What was on TV? Wed, Jan 19, 2005
Lost is bad, Project Runway is gross, Alias is prescient, and Conan is not.

20 years ago, George Bush was sworn in for his second term in office. And no one lived happily ever after, except for many Jenna Bush, I guess? Let's see what was on TV.

8:00 Lost on ABC
1x14 "Special"
Available on Hulu and Netflix
Lost is in the middle of a serious rough patch. This is the fourth shoddy episode in a row (and there's another real stinker coming up next). But the other episodes had fun sub-plots and oddities and pieces of lore at the margins. This episode is just boring and bad.
It doesn't help that this is a Michael and Walt episode. Michael and Walt really exemplify so much of what makes the show frustrating, There's the meandering mysteries and mythologies, since we now know that Walt's "specialness" doesn't really go anywhere. But they also exemplify the show's issues with race, and its inability to grapple with those issues. The show seems determined to subvert the stereotype of the absentee Black father, making sure you know that Michael tried to be part of Walt's life and was thwarted at every turn. And it all feels so self-satisfied, they're breaking ground and fighting the good fight! Meanwhile, sitcoms like The Bernie Mac Show and One on One had been exploring Black fatherhood for years at this point. Lost wasn't even breaking new ground in the sphere of early aughts TV! The dads on those sitcoms were complex characters who wrestled with their roles as fathers and with their identies as Black men. Michael pales in comparison. He's passive and boring character in his backstory. Things aren't much better on the island. He's very determined to leave, which is understandable, but it leaves him with few ties to meaty stories on the island. It feels like the show doesn't know what to do with him, so they leave him with one foot out of the door at all times. You can just feel that the writers have no ideas, you can feel their disinterest. It's ugly stuff. Also ugly? That polar bear. Probably the single worst special effect in the entire show.

9:00 Alias on ABC
4x04 "Ice" (record Project Runway on Bravo)
Available on Disney+
Season four has been taking a back-to-basics, classic spy show approach. And I haven't been a fan thus far. But that changed this week! Because this week, the case of the week emphazized what I like about the espionage genre. Not crazy missions and sexy outfits, though I enjoy those too. But what really turns my crank is someone using pieces of their own personal life to manipulate an asset while also processing their trama. In this case, Vaughn uses his history with Melissa George to try and turn the sister of an IRA terrorist. It's a great scene, and the great Kelly MacDonald kills it.
This episode also shows us how Hollywood will start portraying terrorists in the future. In the immediate aftermath of 9/11, terrorists were mostly scary Brown people (see: 24, the Abu Gharaib episode of Law and Order starring Sarita Chowdhury, etc.). But as the war on terror continued and started going very badly, people started yearning for a different approach. And so you started to see "good" Brown people who tried to rebel against the scary terrorists and paid the price. This episode is about the IRA, so no one is Brown. But Kelly MacDonald's character feels like a dry run for this new approach, which came with its own rainbow of problems.
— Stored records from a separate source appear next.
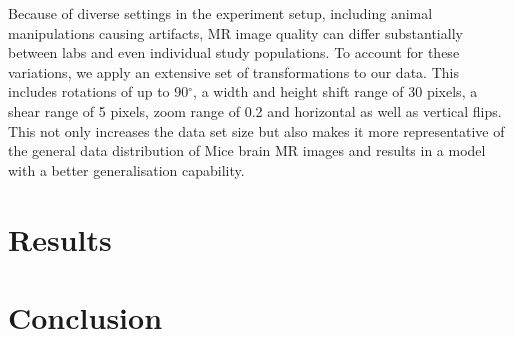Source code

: \documentclass{article}
\begin{document}
Because of diverse settings in the experiment setup, including animal manipulations causing artifacts, MR image quality can differ substantially between labs and even individual study populations.
To account for these variations, we apply an extensive set of transformations to our data.
This includes rotations of up to 90$^{\circ}$, a width and height shift range of 30 pixels, a shear range of 5 pixels, zoom range of 0.2 and horizontal as well as vertical flips.
This not only increases the data set size but also makes it more representative of the general data distribution of Mice brain MR images and results in a model with a better generalisation capability.

\section{Results}

\section{Conclusion}




\end{document}
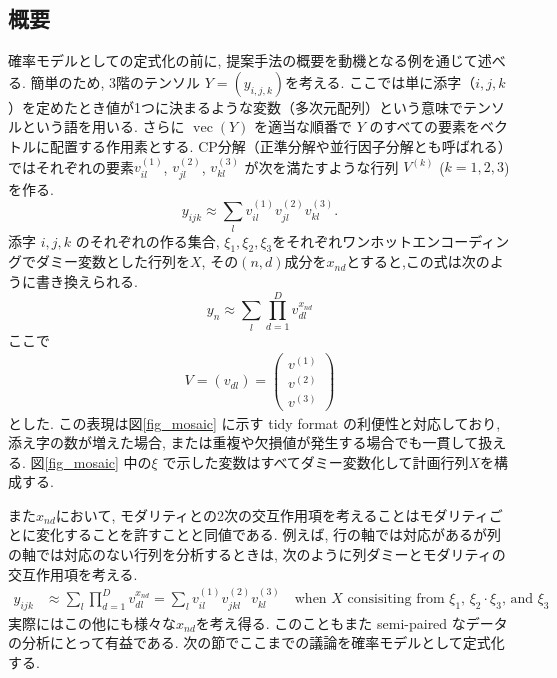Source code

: \documentclass[a4paper,12ptc]{jsarticle} %
\begin{document}
\subsection{概要}
確率モデルとしての定式化の前に, 提案手法の概要を動機となる例を通じて述べる. 簡単のため, 3階のテンソル $Y=(y_{i,j,k})$を考える. ここでは単に添字（$i,j,k$）を定めたとき値が1つに決まるような変数（多次元配列）という意味でテンソルという語を用いる. さらに $\operatorname{vec}(Y)$ を適当な順番で $Y$ のすべての要素をベクトルに配置する作用素とする. 
CP分解（正準分解や並行因子分解とも呼ばれる）ではそれぞれの要素$v_{il}^{(1)}$, $v_{jl}^{(2)}$, $ v_{kl}^{(3)}$ が次を満たすような行列 $V^{(k)}$ ($k=1,2,3$)を作る.
\begin{equation*}
y_{ijk} \approx \sum_{l}v_{il}^{(1)} v_{jl}^{(2)} v_{kl}^{(3)}. 
\end{equation*}
添字 $i,j,k$ のそれぞれの作る集合, $\xi_1, \xi_2, \xi_3$をそれぞれワンホットエンコーディングでダミー変数とした行列を$X$, その$(n,d)$成分を$x_{nd}$とすると,この式は次のように書き換えられる.
\begin{equation}
y_{n} \approx \sum_{l}\prod_{d=1}^D v_{dl}^{x_{nd}} \label{eq_approx}
\end{equation}
ここで
\begin{align*}
V=(v_{dl})=\begin{pmatrix}
v^{(1)}\\
v^{(2)}\\
v^{(3)}
\end{pmatrix}
\end{align*}
とした. この表現は図\ref{fig_mosaic} に示す tidy format  \cite{Wickham2019} の利便性と対応しており, 添え字の数が増えた場合, または重複や欠損値が発生する場合でも一貫して扱える. 図\ref{fig_mosaic} 中の$\xi$ で示した変数はすべてダミー変数化して計画行列$X$を構成する.

また$x_{nd}$において, モダリティとの2次の交互作用項を考えることはモダリティごとに変化することを許すことと同値である. 
例えば, 行の軸では対応があるが列の軸では対応のない行列を分析するときは, 次のように列ダミーとモダリティの交互作用項を考える.
\begin{align*}
y_{ijk} &\approx \sum_{l}\prod_{d=1}^D v_{dl}^{x_{nd}} =\sum_{l}v_{il}^{(1)} v_{jkl}^{(2)} v_{kl}^{(3)} \quad \mbox{when $X$ consisiting from $\xi_1$, $\xi_2 \cdot \xi_3$, and $\xi_3$}
\end{align*}
実際にはこの他にも様々な$x_{nd}$を考え得る. このこともまた semi-paired なデータの分析にとって有益である. 次の節でここまでの議論を確率モデルとして定式化する.
\end{document}
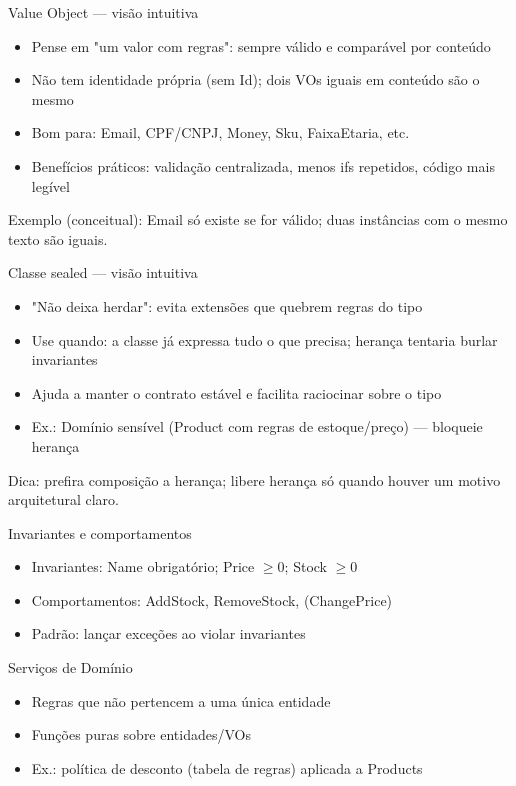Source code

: \documentclass{beamer}
\begin{document}
\begin{frame}{Value Object — visão intuitiva}
\begin{itemize}
  \item Pense em "um valor com regras": sempre válido e comparável por conteúdo
  \item Não tem identidade própria (sem Id); dois VOs iguais em conteúdo são o mesmo
  \item Bom para: Email, CPF/CNPJ, Money, Sku, FaixaEtaria, etc.
  \item Benefícios práticos: validação centralizada, menos ifs repetidos, código mais legível
\end{itemize}
Exemplo (conceitual): Email só existe se for válido; duas instâncias com o mesmo texto são iguais.
\end{frame}

\begin{frame}{Classe sealed — visão intuitiva}
\begin{itemize}
  \item "Não deixa herdar": evita extensões que quebrem regras do tipo
  \item Use quando: a classe já expressa tudo o que precisa; herança tentaria burlar invariantes
  \item Ajuda a manter o contrato estável e facilita raciocinar sobre o tipo
  \item Ex.: Domínio sensível (Product com regras de estoque/preço) — bloqueie herança
\end{itemize}
Dica: prefira composição a herança; libere herança só quando houver um motivo arquitetural claro.
\end{frame}

\begin{frame}{Invariantes e comportamentos}
\begin{itemize}
  \item Invariantes: Name obrigatório; Price $\ge 0$; Stock $\ge 0$
  \item Comportamentos: AddStock, RemoveStock, (ChangePrice)
  \item Padrão: lançar exceções ao violar invariantes
\end{itemize}
\end{frame}

\begin{frame}{Serviços de Domínio}
\begin{itemize}
  \item Regras que não pertencem a uma única entidade
  \item Funções puras sobre entidades/VOs
  \item Ex.: política de desconto (tabela de regras) aplicada a Products
\end{itemize}
\end{frame}
\end{document}
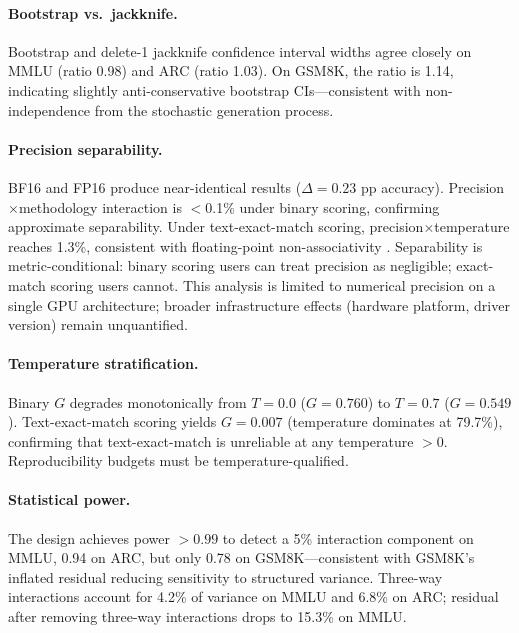 \documentclass[11pt]{article}
\begin{document}
\paragraph{Bootstrap vs.\ jackknife.}
Bootstrap and delete-1 jackknife confidence interval widths agree closely on MMLU (ratio 0.98) and ARC (ratio 1.03).
On GSM8K, the ratio is 1.14, indicating slightly anti-conservative bootstrap CIs---consistent with non-independence from the stochastic generation process.

\paragraph{Precision separability.}
BF16 and FP16 produce near-identical results ($\Delta = 0.23$ pp accuracy).
Precision$\times$methodology interaction is $<$0.1\% under binary scoring, confirming approximate separability.
Under text-exact-match scoring, precision$\times$temperature reaches 1.3\%, consistent with floating-point non-associativity \citep{messina2026}.
Separability is metric-conditional: binary scoring users can treat precision as negligible; exact-match scoring users cannot.
This analysis is limited to numerical precision on a single GPU architecture; broader infrastructure effects (hardware platform, driver version) remain unquantified.

\paragraph{Temperature stratification.}
Binary $G$ degrades monotonically from $T = 0.0$ ($G = 0.760$) to $T = 0.7$ ($G = 0.549$).
Text-exact-match scoring yields $G = 0.007$ (temperature dominates at 79.7\%), confirming that text-exact-match is unreliable at any temperature $> 0$.
Reproducibility budgets must be temperature-qualified.

\paragraph{Statistical power.}
The design achieves power $>0.99$ to detect a 5\% interaction component on MMLU, 0.94 on ARC, but only 0.78 on GSM8K---consistent with GSM8K's inflated residual reducing sensitivity to structured variance.
Three-way interactions account for 4.2\% of variance on MMLU and 6.8\% on ARC; residual after removing three-way interactions drops to 15.3\% on MMLU.

\end{document}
10:00 Project Runway (recorded)
1x06 "Making a Splash"
Available on Tubi
This episode is gross! The assignment is to design a swimsuit for a model. Many of these girls are underage, at least one of them is 16. So seeing them in thongs and garments that probably required butt glue to remain on TV is already icky. Then they send them to a cocktail party (in the swimsuits) so they and the designers can schmooze a skeezy Page 6 columnist. Everyone gets really into slut-shaming a literal 16-year-old model. No one looks good in this episode. Kara is the only one who escapes unscathed.
TiVo Status
The Masterpiece Theater miniseries He Knew He Was Right and The Lost Prince, and one episode each of Carnivale, Everybody Loves Raymond, and King of the Hill. 10 hours total.